4.1 | Acclimation of photosynthesis to extreme atmospheric and climate change conditions
Experimental research on photosynthetic responses to elevated CO2 has focused on economically important species and on temperate and boreal ecosystems, leaving a knowledge gap in the tropics (Leakey, Bishop & Ainsworth 2012) where high temperatures are increasingly common (Tiwari et al. 2020), especially in association with El Niño events (Rifai, Li & Malhi 2019). Physiological processes in tropical trees are obviously the same as those for temperate vegetation, but temperature regimes in the tropics have long been relatively stable, and current increases of the already high ambient temperatures in the tropics may result in different thermal sensitivities than in non-tropical species (Corlett 2011).
The observed shifts in the short-term temperature response of net photosynthesis towards a higher optimum temperature under treatment conditions is consistent with acclimation of photosynthesis to higher temperatures (Yamori, Hikosaka & Way 2014; Way & Yamori 2014; Slot & Winter 2017a). Furthermore, TOpt of VCMax and JMax were moderately higher under treatment than control conditions, consistent with observed warming effects on other ecosystems (Kattge & Knorr 2007). However, at 400 ppm TOpt was almost 5°C higher in treatment plants that experienced ~5°C higher daytime temperatures than in controls, while TOpt commonly only increases by ~0.4°C per degree increase in growth temperature at ambient CO2 (Yamori et al. 2014; Slot & Winter 2017a). TOpt of net photosynthesis also increases when temperature responses are measured at elevated CO2because the beneficial effect that elevated CO2 has on reducing photorespiration is greater at higher than at lower leaf temperatures (Brooks & Farquhar 1985). In the current study TOpt increased regardless of measurement CO2 (Fig. 1), but higher Ci in the treatment plants can account for reduced photorespiration and higher TOpt. The difference in TOpt between control and treatment plants thus reflects a response to the combination of elevated temperature and elevated CO2, consistent with observations of additive effects of warming and elevated CO2 on TOpt of two boreal tree species (Dusenge et al. 2020).

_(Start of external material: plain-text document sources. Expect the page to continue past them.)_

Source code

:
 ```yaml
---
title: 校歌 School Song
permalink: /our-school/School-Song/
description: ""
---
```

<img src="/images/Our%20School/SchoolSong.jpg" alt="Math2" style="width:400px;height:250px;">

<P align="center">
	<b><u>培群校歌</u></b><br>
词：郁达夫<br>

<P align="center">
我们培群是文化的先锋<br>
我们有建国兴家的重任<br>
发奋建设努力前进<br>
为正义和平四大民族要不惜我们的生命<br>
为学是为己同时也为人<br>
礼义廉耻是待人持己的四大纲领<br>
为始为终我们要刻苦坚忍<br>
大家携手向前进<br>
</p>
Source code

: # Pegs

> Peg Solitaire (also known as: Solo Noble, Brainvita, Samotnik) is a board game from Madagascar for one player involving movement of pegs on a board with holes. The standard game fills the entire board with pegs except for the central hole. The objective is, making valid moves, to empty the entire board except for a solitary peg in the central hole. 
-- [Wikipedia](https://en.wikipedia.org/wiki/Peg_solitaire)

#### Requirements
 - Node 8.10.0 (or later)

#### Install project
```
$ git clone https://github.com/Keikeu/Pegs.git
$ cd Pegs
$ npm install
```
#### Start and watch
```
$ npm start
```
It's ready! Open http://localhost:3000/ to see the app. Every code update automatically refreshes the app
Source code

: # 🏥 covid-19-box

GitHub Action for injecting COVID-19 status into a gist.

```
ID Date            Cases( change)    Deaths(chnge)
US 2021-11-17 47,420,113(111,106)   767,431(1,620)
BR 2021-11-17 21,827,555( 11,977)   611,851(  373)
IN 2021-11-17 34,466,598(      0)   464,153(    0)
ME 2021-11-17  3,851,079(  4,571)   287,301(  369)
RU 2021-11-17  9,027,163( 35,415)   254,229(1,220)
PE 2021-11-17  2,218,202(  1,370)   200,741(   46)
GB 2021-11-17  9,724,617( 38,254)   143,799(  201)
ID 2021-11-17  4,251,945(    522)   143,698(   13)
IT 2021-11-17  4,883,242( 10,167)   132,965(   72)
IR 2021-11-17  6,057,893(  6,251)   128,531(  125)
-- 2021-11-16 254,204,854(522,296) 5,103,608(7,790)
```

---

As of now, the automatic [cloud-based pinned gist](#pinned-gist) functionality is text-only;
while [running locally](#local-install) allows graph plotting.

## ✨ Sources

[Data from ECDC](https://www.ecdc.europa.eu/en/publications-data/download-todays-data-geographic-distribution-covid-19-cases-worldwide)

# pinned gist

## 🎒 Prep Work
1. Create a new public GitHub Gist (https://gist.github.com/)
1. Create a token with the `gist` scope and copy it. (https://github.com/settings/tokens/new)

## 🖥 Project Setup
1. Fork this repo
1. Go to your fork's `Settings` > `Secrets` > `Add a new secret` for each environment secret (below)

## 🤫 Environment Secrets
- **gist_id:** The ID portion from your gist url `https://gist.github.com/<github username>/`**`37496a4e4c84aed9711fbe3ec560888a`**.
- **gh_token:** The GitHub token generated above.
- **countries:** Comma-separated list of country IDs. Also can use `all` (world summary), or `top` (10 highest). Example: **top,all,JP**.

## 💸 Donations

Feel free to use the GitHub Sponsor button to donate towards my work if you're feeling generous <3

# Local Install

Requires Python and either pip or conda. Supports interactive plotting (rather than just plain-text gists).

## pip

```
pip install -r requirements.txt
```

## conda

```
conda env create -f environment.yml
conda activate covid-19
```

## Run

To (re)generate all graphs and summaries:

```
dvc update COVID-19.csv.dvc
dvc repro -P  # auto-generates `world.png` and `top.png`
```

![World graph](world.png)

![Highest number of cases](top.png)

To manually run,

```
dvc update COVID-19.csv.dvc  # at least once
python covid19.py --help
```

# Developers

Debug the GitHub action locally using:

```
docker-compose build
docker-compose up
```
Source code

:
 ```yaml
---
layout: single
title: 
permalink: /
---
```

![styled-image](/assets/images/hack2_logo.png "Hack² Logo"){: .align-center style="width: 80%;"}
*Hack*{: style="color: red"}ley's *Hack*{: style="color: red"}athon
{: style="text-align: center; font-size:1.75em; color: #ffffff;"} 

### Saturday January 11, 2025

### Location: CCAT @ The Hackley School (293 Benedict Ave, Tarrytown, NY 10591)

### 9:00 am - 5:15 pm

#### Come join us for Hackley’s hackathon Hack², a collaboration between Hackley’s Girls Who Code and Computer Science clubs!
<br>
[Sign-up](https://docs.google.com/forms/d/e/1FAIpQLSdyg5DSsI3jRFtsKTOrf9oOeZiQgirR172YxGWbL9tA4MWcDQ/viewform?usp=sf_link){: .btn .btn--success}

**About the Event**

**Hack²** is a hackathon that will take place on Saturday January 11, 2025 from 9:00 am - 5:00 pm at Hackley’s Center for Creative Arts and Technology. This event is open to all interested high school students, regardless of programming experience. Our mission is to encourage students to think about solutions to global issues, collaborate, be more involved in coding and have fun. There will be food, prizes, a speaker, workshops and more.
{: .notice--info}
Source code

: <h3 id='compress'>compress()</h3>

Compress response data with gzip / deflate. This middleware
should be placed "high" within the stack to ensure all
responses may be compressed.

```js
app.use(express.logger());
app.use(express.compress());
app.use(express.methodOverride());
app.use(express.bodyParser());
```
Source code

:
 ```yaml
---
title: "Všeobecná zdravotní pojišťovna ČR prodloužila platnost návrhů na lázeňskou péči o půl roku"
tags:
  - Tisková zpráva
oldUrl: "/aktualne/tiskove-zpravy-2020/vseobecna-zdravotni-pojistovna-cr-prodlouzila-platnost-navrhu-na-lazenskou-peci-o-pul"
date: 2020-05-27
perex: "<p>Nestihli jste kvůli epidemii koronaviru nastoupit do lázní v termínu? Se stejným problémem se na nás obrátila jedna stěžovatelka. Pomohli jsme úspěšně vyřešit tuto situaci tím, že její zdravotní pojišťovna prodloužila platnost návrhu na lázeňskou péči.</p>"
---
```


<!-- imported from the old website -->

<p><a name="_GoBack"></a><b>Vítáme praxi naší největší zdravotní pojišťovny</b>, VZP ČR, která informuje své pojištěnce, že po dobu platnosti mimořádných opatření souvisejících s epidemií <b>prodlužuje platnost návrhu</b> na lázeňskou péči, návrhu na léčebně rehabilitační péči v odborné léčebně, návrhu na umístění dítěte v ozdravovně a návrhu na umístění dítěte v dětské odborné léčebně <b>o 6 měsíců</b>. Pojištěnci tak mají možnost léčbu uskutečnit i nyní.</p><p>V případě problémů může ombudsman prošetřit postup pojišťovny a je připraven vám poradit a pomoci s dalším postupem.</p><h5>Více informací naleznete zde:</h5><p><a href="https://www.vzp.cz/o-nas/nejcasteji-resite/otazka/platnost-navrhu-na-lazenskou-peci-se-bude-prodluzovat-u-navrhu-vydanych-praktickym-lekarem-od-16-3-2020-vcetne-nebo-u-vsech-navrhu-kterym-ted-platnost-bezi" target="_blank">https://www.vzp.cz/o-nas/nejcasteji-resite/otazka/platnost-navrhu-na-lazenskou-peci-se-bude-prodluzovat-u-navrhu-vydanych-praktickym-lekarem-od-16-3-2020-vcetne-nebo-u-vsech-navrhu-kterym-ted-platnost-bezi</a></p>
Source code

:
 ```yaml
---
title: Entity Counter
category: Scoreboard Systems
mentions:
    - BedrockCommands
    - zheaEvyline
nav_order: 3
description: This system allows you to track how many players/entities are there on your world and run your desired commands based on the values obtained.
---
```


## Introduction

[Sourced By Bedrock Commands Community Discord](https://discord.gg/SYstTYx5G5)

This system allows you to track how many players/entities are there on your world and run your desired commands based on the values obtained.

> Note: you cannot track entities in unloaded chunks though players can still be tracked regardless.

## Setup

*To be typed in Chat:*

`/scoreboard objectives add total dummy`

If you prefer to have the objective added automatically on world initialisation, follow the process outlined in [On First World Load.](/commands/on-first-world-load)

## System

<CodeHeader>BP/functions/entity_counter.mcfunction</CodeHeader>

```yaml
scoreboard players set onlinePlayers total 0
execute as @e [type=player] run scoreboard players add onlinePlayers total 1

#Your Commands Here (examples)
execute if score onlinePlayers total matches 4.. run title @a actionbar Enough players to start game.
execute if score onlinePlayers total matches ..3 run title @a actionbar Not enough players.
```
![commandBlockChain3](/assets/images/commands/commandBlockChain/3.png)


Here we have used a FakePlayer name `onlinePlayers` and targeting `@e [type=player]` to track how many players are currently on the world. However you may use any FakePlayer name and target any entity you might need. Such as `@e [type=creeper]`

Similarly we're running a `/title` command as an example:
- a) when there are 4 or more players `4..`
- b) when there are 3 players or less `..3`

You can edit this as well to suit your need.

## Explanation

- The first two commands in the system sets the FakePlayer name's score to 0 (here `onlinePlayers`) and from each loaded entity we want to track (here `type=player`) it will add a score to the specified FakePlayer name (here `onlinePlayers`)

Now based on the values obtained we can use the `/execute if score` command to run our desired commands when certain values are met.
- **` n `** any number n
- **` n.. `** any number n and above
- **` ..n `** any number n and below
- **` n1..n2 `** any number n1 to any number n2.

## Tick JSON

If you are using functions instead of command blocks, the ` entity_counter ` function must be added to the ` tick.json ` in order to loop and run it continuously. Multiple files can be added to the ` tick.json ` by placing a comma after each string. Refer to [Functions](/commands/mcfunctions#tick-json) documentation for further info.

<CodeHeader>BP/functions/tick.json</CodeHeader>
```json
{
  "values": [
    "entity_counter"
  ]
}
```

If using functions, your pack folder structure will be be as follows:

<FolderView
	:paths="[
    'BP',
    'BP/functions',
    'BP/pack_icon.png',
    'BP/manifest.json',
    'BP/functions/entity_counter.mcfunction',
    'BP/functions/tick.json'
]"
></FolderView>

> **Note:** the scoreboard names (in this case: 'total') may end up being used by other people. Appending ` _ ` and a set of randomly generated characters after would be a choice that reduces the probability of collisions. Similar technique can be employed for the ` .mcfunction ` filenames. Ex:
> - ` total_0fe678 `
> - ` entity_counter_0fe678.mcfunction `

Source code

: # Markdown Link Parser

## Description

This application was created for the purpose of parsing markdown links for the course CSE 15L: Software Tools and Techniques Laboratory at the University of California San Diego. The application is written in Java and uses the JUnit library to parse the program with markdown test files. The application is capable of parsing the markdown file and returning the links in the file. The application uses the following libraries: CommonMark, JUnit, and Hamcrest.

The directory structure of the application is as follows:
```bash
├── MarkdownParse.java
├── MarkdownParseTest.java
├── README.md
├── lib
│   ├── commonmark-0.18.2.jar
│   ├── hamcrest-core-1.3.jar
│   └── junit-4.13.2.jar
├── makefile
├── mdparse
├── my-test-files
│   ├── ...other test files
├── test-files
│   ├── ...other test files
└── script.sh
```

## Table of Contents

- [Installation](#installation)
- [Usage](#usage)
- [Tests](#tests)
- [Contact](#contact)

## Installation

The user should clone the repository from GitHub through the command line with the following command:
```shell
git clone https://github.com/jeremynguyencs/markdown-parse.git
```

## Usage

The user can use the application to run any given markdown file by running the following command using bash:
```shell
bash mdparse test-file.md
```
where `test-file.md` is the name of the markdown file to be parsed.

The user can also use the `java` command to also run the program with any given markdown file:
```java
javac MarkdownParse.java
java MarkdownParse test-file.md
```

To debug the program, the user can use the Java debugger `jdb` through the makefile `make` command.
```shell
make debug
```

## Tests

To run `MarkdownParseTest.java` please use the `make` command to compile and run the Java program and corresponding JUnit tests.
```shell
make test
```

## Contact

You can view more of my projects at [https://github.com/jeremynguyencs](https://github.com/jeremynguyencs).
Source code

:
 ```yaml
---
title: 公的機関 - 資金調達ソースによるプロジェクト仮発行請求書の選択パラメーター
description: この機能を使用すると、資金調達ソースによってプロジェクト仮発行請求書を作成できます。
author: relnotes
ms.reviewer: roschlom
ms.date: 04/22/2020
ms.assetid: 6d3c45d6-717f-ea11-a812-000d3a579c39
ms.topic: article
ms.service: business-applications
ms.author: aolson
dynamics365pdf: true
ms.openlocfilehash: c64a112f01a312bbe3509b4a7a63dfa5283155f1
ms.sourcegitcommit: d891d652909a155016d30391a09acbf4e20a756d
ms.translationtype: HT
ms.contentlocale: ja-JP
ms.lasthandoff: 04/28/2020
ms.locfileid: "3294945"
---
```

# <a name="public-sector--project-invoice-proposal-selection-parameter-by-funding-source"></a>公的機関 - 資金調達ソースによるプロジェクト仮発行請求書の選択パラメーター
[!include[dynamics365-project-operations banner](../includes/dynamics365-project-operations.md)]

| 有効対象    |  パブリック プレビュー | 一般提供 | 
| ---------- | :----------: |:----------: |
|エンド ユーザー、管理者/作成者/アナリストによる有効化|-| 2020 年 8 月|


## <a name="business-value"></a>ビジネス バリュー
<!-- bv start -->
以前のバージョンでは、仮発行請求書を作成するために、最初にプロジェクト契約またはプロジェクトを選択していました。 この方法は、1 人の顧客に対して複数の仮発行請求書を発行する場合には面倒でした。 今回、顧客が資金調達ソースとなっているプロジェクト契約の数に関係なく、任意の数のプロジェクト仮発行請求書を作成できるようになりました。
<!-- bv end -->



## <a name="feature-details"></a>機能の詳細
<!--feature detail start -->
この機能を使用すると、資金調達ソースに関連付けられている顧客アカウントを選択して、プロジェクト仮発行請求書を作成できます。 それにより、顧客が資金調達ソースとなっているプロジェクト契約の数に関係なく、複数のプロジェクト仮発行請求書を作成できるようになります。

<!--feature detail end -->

Prolonged exposure to elevated CO2 can result in feedback inhibition of photosynthesis if more carbohydrates are synthesized than are exported to sink organs (e.g. Neales & Incoll, 1968). Accumulation of carbohydrates can then lead to reduced levels of Rubisco protein, and a reduction in VCMax (Moore, Cheng, Sims & Seemann 1999). VCMaxindeed tended to be lower in treatment than control plants across much of the ecologically relevant temperature range (Fig. 3), as were net photosynthesis and leaf nitrogen content. Furthermore, higher LMA in treatment plants may indicate accumulation of carbohydrates. Photosynthesis measured at 800 ppm—outside the carboxylation limited range of Ci—was reduced as much as at 400 ppm in treatment plants, so while there may have been feedback inhibition, lower VCMax alone cannot account for reduced net photosynthesis. JMax was, however, also reduced, as is commonly observed with plants grown at elevated CO2 (Ainsworth & Rogers 2007), probably related to the reduced nitrogen content in leaves of treatment plants (Table 1).
The mechanisms underlying thermal acclimation are not fully understood, but a relationship between TOpt and the JMax/VCMax ratio has long been known. Here we found weak relationships, both for JMax/VCMax at 30°C and JMax/VCMax at their respective TOpt (Fig. S5). Changes in the activation energy (Ha, in Eqn 3) have been found to play an important role in acclimation in some studies (e.g. Hikosaka et al. 2006; Kumarathunge et al. 2019; Dusenge et al. 2020), whereas Kattge & Knorr (2007) found that ΔS, the entropy term of the instantaneous temperature response, was significantly impacted by plant growth temperature . In the current study TOpt of P400 and P800 scaled with ΔS of VCMax and with TOpt of VCMax (Fig. S5). In contrast, TOpt of P400 and P800did not correlate significantly with Ha of either of the biochemical parameters. An issue with the use of ΔS is that it is strongly influenced by the value of Hd (Stinziano et al. 2018), and Hd can generally not be reliably estimated due to the lack of data points above TOpt of VCMax. Even when using informed priors we were not able to estimate Hd reliably and had to use a fixed value of 200 kJ mol–1. The resulting ΔS estimates, although not very well-constrained, correlated much better with TOpt of P400 and P800than the JMax / VCMax ratio, lending support to Kattge & Knorr (2007).